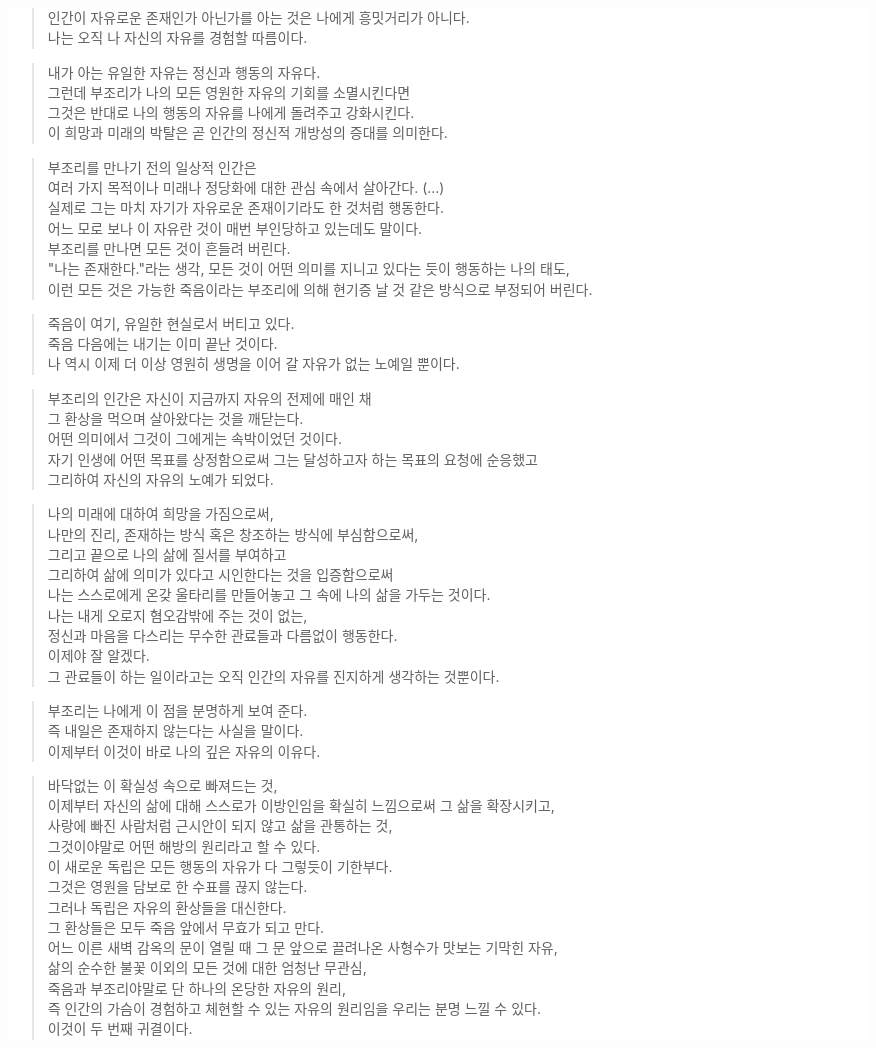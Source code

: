 
> 인간이 자유로운 존재인가 아닌가를 아는 것은 나에게 흥밋거리가 아니다.   
> 나는 오직 나 자신의 자유를 경험할 따름이다.   


> 내가 아는 유일한 자유는 정신과 행동의 자유다.   
> 그런데 부조리가 나의 모든 영원한 자유의 기회를 소멸시킨다면   
> 그것은 반대로 나의 행동의 자유를 나에게 돌려주고 강화시킨다.   
> 이 희망과 미래의 박탈은 곧 인간의 정신적 개방성의 증대를 의미한다.   


> 부조리를 만나기 전의 일상적 인간은   
> 여러 가지 목적이나 미래나 정당화에 대한 관심 속에서 살아간다. (...)   
> 실제로 그는 마치 자기가 자유로운 존재이기라도 한 것처럼 행동한다.   
> 어느 모로 보나 이 자유란 것이 매번 부인당하고 있는데도 말이다.   
> 부조리를 만나면 모든 것이 흔들려 버린다.   
> "나는 존재한다."라는 생각, 모든 것이 어떤 의미를 지니고 있다는 듯이 행동하는 나의 태도,   
> 이런 모든 것은 가능한 죽음이라는 부조리에 의해 현기증 날 것 같은 방식으로 부정되어 버린다.   


> 죽음이 여기, 유일한 현실로서 버티고 있다.   
> 죽음 다음에는 내기는 이미 끝난 것이다.   
> 나 역시 이제 더 이상 영원히 생명을 이어 갈 자유가 없는 노예일 뿐이다.   


> 부조리의 인간은 자신이 지금까지 자유의 전제에 매인 채   
> 그 환상을 먹으며 살아왔다는 것을 깨닫는다.   
> 어떤 의미에서 그것이 그에게는 속박이었던 것이다.   
> 자기 인생에 어떤 목표를 상정함으로써 그는 달성하고자 하는 목표의 요청에 순응했고   
> 그리하여 자신의 자유의 노예가 되었다.   


> 나의 미래에 대하여 희망을 가짐으로써,   
> 나만의 진리, 존재하는 방식 혹은 창조하는 방식에 부심함으로써,   
> 그리고 끝으로 나의 삶에 질서를 부여하고   
> 그리하여 삶에 의미가 있다고 시인한다는 것을 입증함으로써   
> 나는 스스로에게 온갖 울타리를 만들어놓고 그 속에 나의 삶을 가두는 것이다.   
> 나는 내게 오로지 혐오감밖에 주는 것이 없는,   
> 정신과 마음을 다스리는 무수한 관료들과 다름없이 행동한다.   
> 이제야 잘 알겠다.   
> 그 관료들이 하는 일이라고는 오직 인간의 자유를 진지하게 생각하는 것뿐이다.   


> 부조리는 나에게 이 점을 분명하게 보여 준다.   
> 즉 내일은 존재하지 않는다는 사실을 말이다.   
> 이제부터 이것이 바로 나의 깊은 자유의 이유다.   


> 바닥없는 이 확실성 속으로 빠져드는 것,   
> 이제부터 자신의 삶에 대해 스스로가 이방인임을 확실히 느낌으로써 그 삶을 확장시키고,   
> 사랑에 빠진 사람처럼 근시안이 되지 않고 삶을 관통하는 것,   
> 그것이야말로 어떤 해방의 원리라고 할 수 있다.   
> 이 새로운 독립은 모든 행동의 자유가 다 그렇듯이 기한부다.   
> 그것은 영원을 담보로 한 수표를 끊지 않는다.   
> 그러나 독립은 자유의 환상들을 대신한다.   
> 그 환상들은 모두 죽음 앞에서 무효가 되고 만다.   
> 어느 이른 새벽 감옥의 문이 열릴 때 그 문 앞으로 끌려나온 사형수가 맛보는 기막힌 자유,   
> 삶의 순수한 불꽃 이외의 모든 것에 대한 엄청난 무관심,   
> 죽음과 부조리야말로 단 하나의 온당한 자유의 원리,   
> 즉 인간의 가슴이 경험하고 체현할 수 있는 자유의 원리임을 우리는 분명 느낄 수 있다.   
> 이것이 두 번째 귀결이다.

---+---

What to produce
Would you please repeat exactly the lines above, starting at the line with "부인당하고 있는데도 말이다." and stopping at the line with "삶을 가두는 것이다.", both included?

Solution to this problem
> 어느 모로 보나 이 자유란 것이 매번 부인당하고 있는데도 말이다.   
> 부조리를 만나면 모든 것이 흔들려 버린다.   
> "나는 존재한다."라는 생각, 모든 것이 어떤 의미를 지니고 있다는 듯이 행동하는 나의 태도,   
> 이런 모든 것은 가능한 죽음이라는 부조리에 의해 현기증 날 것 같은 방식으로 부정되어 버린다.   


> 죽음이 여기, 유일한 현실로서 버티고 있다.   
> 죽음 다음에는 내기는 이미 끝난 것이다.   
> 나 역시 이제 더 이상 영원히 생명을 이어 갈 자유가 없는 노예일 뿐이다.   


> 부조리의 인간은 자신이 지금까지 자유의 전제에 매인 채   
> 그 환상을 먹으며 살아왔다는 것을 깨닫는다.   
> 어떤 의미에서 그것이 그에게는 속박이었던 것이다.   
> 자기 인생에 어떤 목표를 상정함으로써 그는 달성하고자 하는 목표의 요청에 순응했고   
> 그리하여 자신의 자유의 노예가 되었다.   


> 나의 미래에 대하여 희망을 가짐으로써,   
> 나만의 진리, 존재하는 방식 혹은 창조하는 방식에 부심함으로써,   
> 그리고 끝으로 나의 삶에 질서를 부여하고   
> 그리하여 삶에 의미가 있다고 시인한다는 것을 입증함으로써   
> 나는 스스로에게 온갖 울타리를 만들어놓고 그 속에 나의 삶을 가두는 것이다.   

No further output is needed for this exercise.